## Problem description
Find the line with "title: 'Lync Server" in the records below. Copy it and every line after it, up to and including the line with "изменения раздела:** 2012-10-19_".

---------------

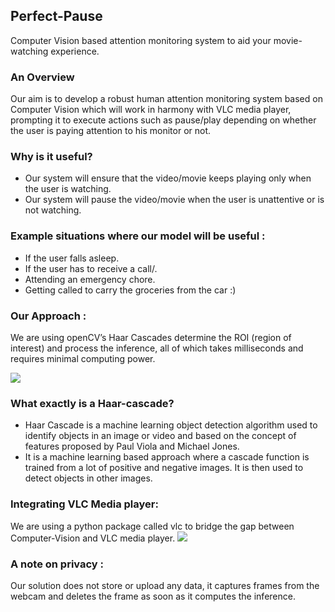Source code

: <h2>Perfect-Pause</h2>
<p>Computer Vision based attention monitoring  system to aid your movie-watching experience.</p>
<h3>An Overview</h3>
<p>Our aim is to develop a robust human attention monitoring system based on Computer Vision which will work in harmony with VLC media player, prompting it to execute actions such as pause/play depending on whether the user is paying attention to his monitor or not.</p>
<h3>Why is it useful?</h3>
<ul>
  <li>Our system will ensure that the video/movie keeps playing only when the user is watching.</li>
  <li>Our system will pause the video/movie when the user is unattentive or is not watching.</li>
</ul>
<h3>Example situations where our model will be useful :</h3>
<ul>
  <li>If the user falls asleep.</li>
  <li>If the user has to receive a call/.</li>
  <li>Attending an emergency chore.</li>
  <li>Getting called to carry the groceries from the car :)</li>
</ul>
<h3>Our Approach :</h3>
<p>We are using openCV’s Haar Cascades determine the ROI (region of interest) and process the inference, all of which takes milliseconds and requires minimal computing power.</p>
<img src = "https://user-images.githubusercontent.com/53506835/95672667-7df88f00-0bc0-11eb-9e0f-c71bdf60277d.png">

<h3>What exactly is a Haar-cascade?</h3>
<ul>
  <li>Haar Cascade is a machine learning object detection algorithm used to identify objects in an image or video and based on the concept of ​​ features proposed by Paul Viola and Michael Jones.</li>
  <li>It is a machine learning based approach where a cascade function is trained from a lot of positive and negative images. It is then used to detect objects in other images.</li>
</ul>
<h3>Integrating VLC Media player:</h3>
<p>We are using a python package called vlc to bridge the gap between Computer-Vision and VLC media player.
<img src="https://user-images.githubusercontent.com/53506835/95672355-bf3b6f80-0bbd-11eb-8fff-c7f4ef6a38ec.png">

<h3>A note on privacy :</h3>
<p>Our solution does not store or upload any data, it captures frames from the webcam and deletes the frame as soon as it computes the inference.
</p>
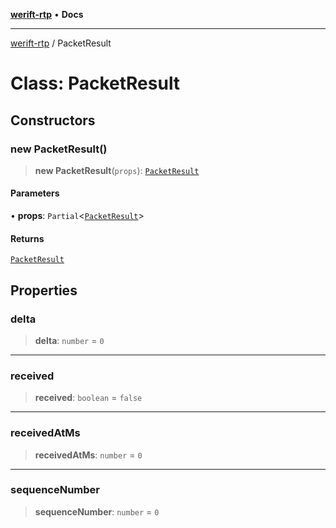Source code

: [**werift-rtp**](../README.md) • **Docs**

***

[werift-rtp](../globals.md) / PacketResult

# Class: PacketResult

## Constructors

### new PacketResult()

> **new PacketResult**(`props`): [`PacketResult`](PacketResult.md)

#### Parameters

• **props**: `Partial`\<[`PacketResult`](PacketResult.md)\>

#### Returns

[`PacketResult`](PacketResult.md)

## Properties

### delta

> **delta**: `number` = `0`

***

### received

> **received**: `boolean` = `false`

***

### receivedAtMs

> **receivedAtMs**: `number` = `0`

***

### sequenceNumber

> **sequenceNumber**: `number` = `0`
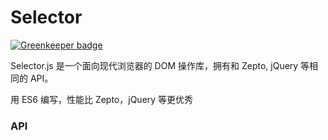 # Selector

[![Greenkeeper badge](https://badges.greenkeeper.io/dyygtfx/Selector.svg)](https://greenkeeper.io/)

Selector.js 是一个面向现代浏览器的 DOM 操作库，拥有和 Zepto, jQuery 等相同的 API。

用 ES6 编写，性能比 Zepto，jQuery 等更优秀

### API

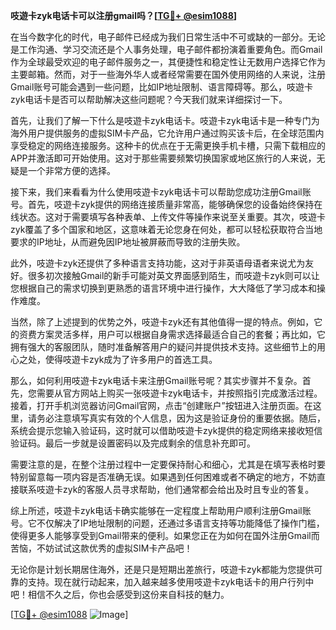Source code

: **吱遊卡zyk电话卡可以注册gmail吗？[[TG💪+ @esim1088](https://t.me/s/esim1088)]**

在当今数字化的时代，电子邮件已经成为我们日常生活中不可或缺的一部分。无论是工作沟通、学习交流还是个人事务处理，电子邮件都扮演着重要角色。而Gmail作为全球最受欢迎的电子邮件服务之一，其便捷性和稳定性让无数用户选择它作为主要邮箱。然而，对于一些海外华人或者经常需要在国外使用网络的人来说，注册Gmail账号可能会遇到一些问题，比如IP地址限制、语言障碍等。那么，吱遊卡zyk电话卡是否可以帮助解决这些问题呢？今天我们就来详细探讨一下。

首先，让我们了解一下什么是吱遊卡zyk电话卡。吱遊卡zyk电话卡是一种专门为海外用户提供服务的虚拟SIM卡产品，它允许用户通过购买该卡后，在全球范围内享受稳定的网络连接服务。这种卡的优点在于无需更换手机卡槽，只需下载相应的APP并激活即可开始使用。这对于那些需要频繁切换国家或地区旅行的人来说，无疑是一个非常方便的选择。

接下来，我们来看看为什么使用吱遊卡zyk电话卡可以帮助您成功注册Gmail账号。首先，吱遊卡zyk提供的网络连接质量非常高，能够确保您的设备始终保持在线状态。这对于需要填写各种表单、上传文件等操作来说至关重要。其次，吱遊卡zyk覆盖了多个国家和地区，这意味着无论您身在何处，都可以轻松获取符合当地要求的IP地址，从而避免因IP地址被屏蔽而导致的注册失败。

此外，吱遊卡zyk还提供了多种语言支持功能，这对于非英语母语者来说尤为友好。很多初次接触Gmail的新手可能对英文界面感到陌生，而吱遊卡zyk则可以让您根据自己的需求切换到更熟悉的语言环境中进行操作，大大降低了学习成本和操作难度。

当然，除了上述提到的优势之外，吱遊卡zyk还有其他值得一提的特点。例如，它的资费方案灵活多样，用户可以根据自身需求选择最适合自己的套餐；再比如，它拥有强大的客服团队，随时准备解答用户的疑问并提供技术支持。这些细节上的用心之处，使得吱遊卡zyk成为了许多用户的首选工具。

那么，如何利用吱遊卡zyk电话卡来注册Gmail账号呢？其实步骤并不复杂。首先，您需要从官方网站上购买一张吱遊卡zyk电话卡，并按照指引完成激活过程。接着，打开手机浏览器访问Gmail官网，点击“创建账户”按钮进入注册页面。在这里，请务必注意填写真实有效的个人信息，因为这是验证身份的重要依据。随后，系统会提示您输入验证码，这时就可以借助吱遊卡zyk提供的稳定网络来接收短信验证码。最后一步就是设置密码以及完成剩余的信息补充即可。

需要注意的是，在整个注册过程中一定要保持耐心和细心，尤其是在填写表格时要特别留意每一项内容是否准确无误。如果遇到任何困难或者不确定的地方，不妨直接联系吱遊卡zyk的客服人员寻求帮助，他们通常都会给出及时且专业的答复。

综上所述，吱遊卡zyk电话卡确实能够在一定程度上帮助用户顺利注册Gmail账号。它不仅解决了IP地址限制的问题，还通过多语言支持等功能降低了操作门槛，使得更多人能够享受到Gmail带来的便利。如果您正在为如何在国外注册Gmail而苦恼，不妨试试这款优秀的虚拟SIM卡产品吧！

无论你是计划长期居住海外，还是只是短期出差旅行，吱遊卡zyk都能为您提供可靠的支持。现在就行动起来，加入越来越多使用吱遊卡zyk电话卡的用户行列中吧！相信不久之后，你也会感受到这份来自科技的魅力。

[[TG💪+ @esim1088](https://t.me/s/esim1088) ![Image](https://i.postimg.cc/4NQfJmqS/Snipaste-2025-05-13-00-14-12.png)]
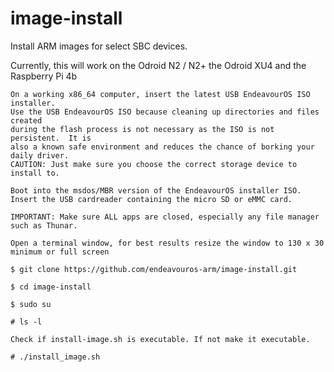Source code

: # image-install
Install ARM images for select SBC devices.

Currently, this will work on the Odroid N2 / N2+ the Odroid XU4 and the Raspberry Pi 4b

    
    On a working x86_64 computer, insert the latest USB EndeavourOS ISO installer.
    Use the USB EndeavourOS ISO because cleaning up directories and files created
    during the flash process is not necessary as the ISO is not persistent.  It is
    also a known safe environment and reduces the chance of borking your daily driver.
    CAUTION: Just make sure you choose the correct storage device to install to.
    
    Boot into the msdos/MBR version of the EndeavourOS installer ISO.
    Insert the USB cardreader containing the micro SD or eMMC card.
    
    IMPORTANT: Make sure ALL apps are closed, especially any file manager such as Thunar.
    
    Open a terminal window, for best results resize the window to 130 x 30 minimum or full screen
    
    $ git clone https://github.com/endeavouros-arm/image-install.git

    $ cd image-install

    $ sudo su

    # ls -l

    Check if install-image.sh is executable. If not make it executable.

    # ./install_image.sh
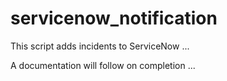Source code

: # servicenow_notification

This script adds incidents to ServiceNow ...

A documentation will follow on completion ...
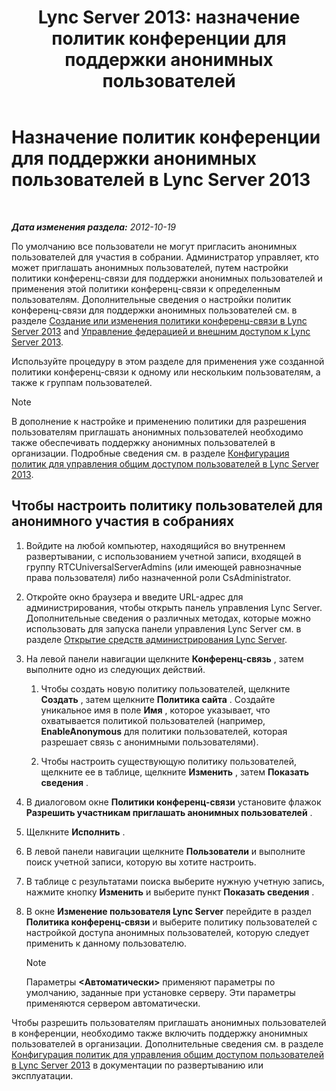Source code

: ﻿---
title: 'Lync Server 2013: назначение политик конференции для поддержки анонимных пользователей'
TOCTitle: Назначение политик конференции для поддержки анонимных пользователей
ms:assetid: 662de022-1111-40f7-bad4-f2b686f30973
ms:mtpsurl: https://technet.microsoft.com/ru-ru/library/Gg521007(v=OCS.15)
ms:contentKeyID: 49309995
ms.date: 05/19/2016
mtps_version: v=OCS.15
ms.translationtype: HT
---

# Назначение политик конференции для поддержки анонимных пользователей в Lync Server 2013

 

_**Дата изменения раздела:** 2012-10-19_

По умолчанию все пользователи не могут пригласить анонимных пользователей для участия в собрании. Администратор управляет, кто может приглашать анонимных пользователей, путем настройки политики конференц-связи для поддержки анонимных пользователей и применения этой политики конференц-связи к определенным пользователям. Дополнительные сведения о настройки политик конференц-связи для поддержки анонимных пользователей см. в разделе [Создание или изменения политики конференц-связи в Lync Server 2013](lync-server-2013-create-or-modify-a-conferencing-policy.md) and [Управление федерацией и внешним доступом к Lync Server 2013](lync-server-2013-managing-federation-and-external-access-to-lync-server-2013.md).

Используйте процедуру в этом разделе для применения уже созданной политики конференц-связи к одному или нескольким пользователям, а также к группам пользователей.

> [!NOTE]  
> В дополнение к настройке и применению политики для разрешения пользователям приглашать анонимных пользователей необходимо также обеспечивать поддержку анонимных пользователей в организации. Подробные сведения см. в разделе <a href="lync-server-2013-configure-policies-to-control-public-user-access.md">Конфигурация политик для управления общим доступом пользователей в Lync Server 2013</a>.

## Чтобы настроить политику пользователей для анонимного участия в собраниях

1.  Войдите на любой компьютер, находящийся во внутреннем развертывании, с использованием учетной записи, входящей в группу RTCUniversalServerAdmins (или имеющей равнозначные права пользователя) либо назначенной роли CsAdministrator.

2.  Откройте окно браузера и введите URL-адрес для администрирования, чтобы открыть панель управления Lync Server. Дополнительные сведения о различных методах, которые можно использовать для запуска панели управления Lync Server см. в разделе [Открытие средств администрирования Lync Server](lync-server-2013-open-lync-server-administrative-tools.md).

3.  На левой панели навигации щелкните **Конференц-связь** , затем выполните одно из следующих действий.
    
    1.  Чтобы создать новую политику пользователей, щелкните **Создать** , затем щелкните **Политика сайта** . Создайте уникальное имя в поле **Имя** , которое указывает, что охватывается политикой пользователей (например, **EnableAnonymous** для политики пользователей, которая разрешает связь с анонимными пользователями).
    
    2.  Чтобы настроить существующую политику пользователей, щелкните ее в таблице, щелкните **Изменить** , затем **Показать сведения** .

4.  В диалоговом окне **Политики конференц-связи** установите флажок **Разрешить участникам приглашать анонимных пользователей** .

5.  Щелкните **Исполнить** .

6.  В левой панели навигации щелкните **Пользователи** и выполните поиск учетной записи, которую вы хотите настроить.

7.  В таблице с результатами поиска выберите нужную учетную запись, нажмите кнопку **Изменить** и выберите пункт **Показать сведения** .

8.  В окне **Изменение пользователя Lync Server** перейдите в раздел **Политика конференц-связи** и выберите политику пользователей с настройкой доступа анонимных пользователей, которую следует применить к данному пользователю.
    
    > [!NOTE]  
    > Параметры <strong>&lt;Автоматически&gt;</strong> применяют параметры по умолчанию, заданные при установке серверу. Эти параметры применяются сервером автоматически.

Чтобы разрешить пользователям приглашать анонимных пользователей в конференции, необходимо также включить поддержку анонимных пользователей в организации. Дополнительные сведения см. в разделе [Конфигурация политик для управления общим доступом пользователей в Lync Server 2013](lync-server-2013-configure-policies-to-control-public-user-access.md) в документации по развертыванию или эксплуатации.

---------------

## Response to this task
title: 'Lync Server 2013: назначение политик конференции для поддержки анонимных пользователей'
TOCTitle: Назначение политик конференции для поддержки анонимных пользователей
ms:assetid: 662de022-1111-40f7-bad4-f2b686f30973
ms:mtpsurl: https://technet.microsoft.com/ru-ru/library/Gg521007(v=OCS.15)
ms:contentKeyID: 49309995
ms.date: 05/19/2016
mtps_version: v=OCS.15
ms.translationtype: HT
---

# Назначение политик конференции для поддержки анонимных пользователей в Lync Server 2013

 

_**Дата изменения раздела:** 2012-10-19_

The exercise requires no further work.